I was ignored. Made to feel like it didn’t matter if I existed or not. Not bullied exactly, but being ignored  is its own kind of mental bullying. It starts to turn you into someone who just feels need all the time. Who just feels lost all the time. You just want validation that you are normal.

After months and months of being ignored, of being made to feel like it didn’t matter if I existed, the only thing I felt like I could do was HATE. So instead of trying to be friends with them, I hated all of the popular girls. I hated everything they liked. I hated myself. It was easier than getting hurt, over and over and over again. It was better than admitting that I would never fit in with them.

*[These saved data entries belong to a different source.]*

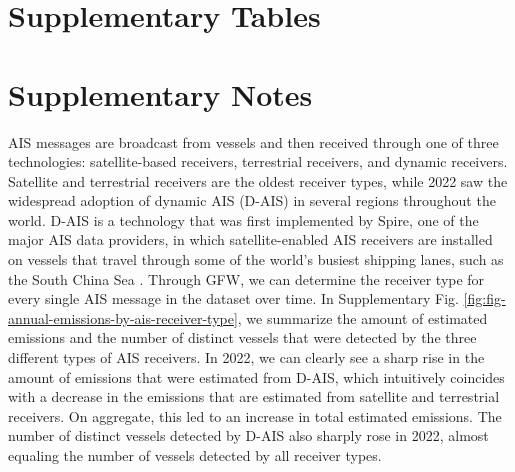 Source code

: \section*{Supplementary Tables}


\FloatBarrier


\FloatBarrier


\FloatBarrier


\FloatBarrier


\FloatBarrier


\FloatBarrier


\FloatBarrier


\section*{Supplementary Notes}


AIS messages are broadcast from vessels and then received through one of three technologies: satellite-based receivers, terrestrial receivers, and dynamic receivers. Satellite and terrestrial receivers are the oldest receiver types, while 2022 saw the widespread adoption of dynamic AIS (D-AIS) in several regions throughout the world. D-AIS is a technology that was first implemented by Spire, one of the major AIS data providers, in which satellite-enabled AIS receivers are installed on vessels that travel through some of the world's busiest shipping lanes, such as the South China Sea \cite{spire_documentation_2022}. Through GFW, we can determine the receiver type for every single AIS message in the dataset over time. In Supplementary Fig. \ref{fig:fig-annual-emissions-by-ais-receiver-type}, we summarize the amount of estimated emissions and the number of distinct vessels that were detected by the three different types of AIS receivers. In 2022, we can clearly see a sharp rise in the amount of emissions that were estimated from D-AIS, which intuitively coincides with a decrease in the emissions that are estimated from satellite and terrestrial receivers. On aggregate, this led to an increase in total estimated emissions. The number of distinct vessels detected by D-AIS also sharply rose in 2022, almost equaling the number of vessels detected by all receiver types.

Soon, I found other people who hated and we became friends. We made fun of everything the popular kids did. We hated things together. We hated ourselves together. We smoked and drank and did drugs together because that’s what people who hated themselves did. That’s what people who hated everything did.
I could ignore wanting to be like everyone else easily because I had other people next to me to make me forget that I had.

Since high school I have come to terms with the choices I made. The choices that felt like my only choices at the time. Writing PRETTY AMY helped me deal with these choices and what I missed out on because of them. I hope readers on both sides of the popularity coin will gain a better understanding of each other by reading it. I hope it will help girls like I was understand that other people feel what they feel too and that there are healthier ways to deal with those feelings.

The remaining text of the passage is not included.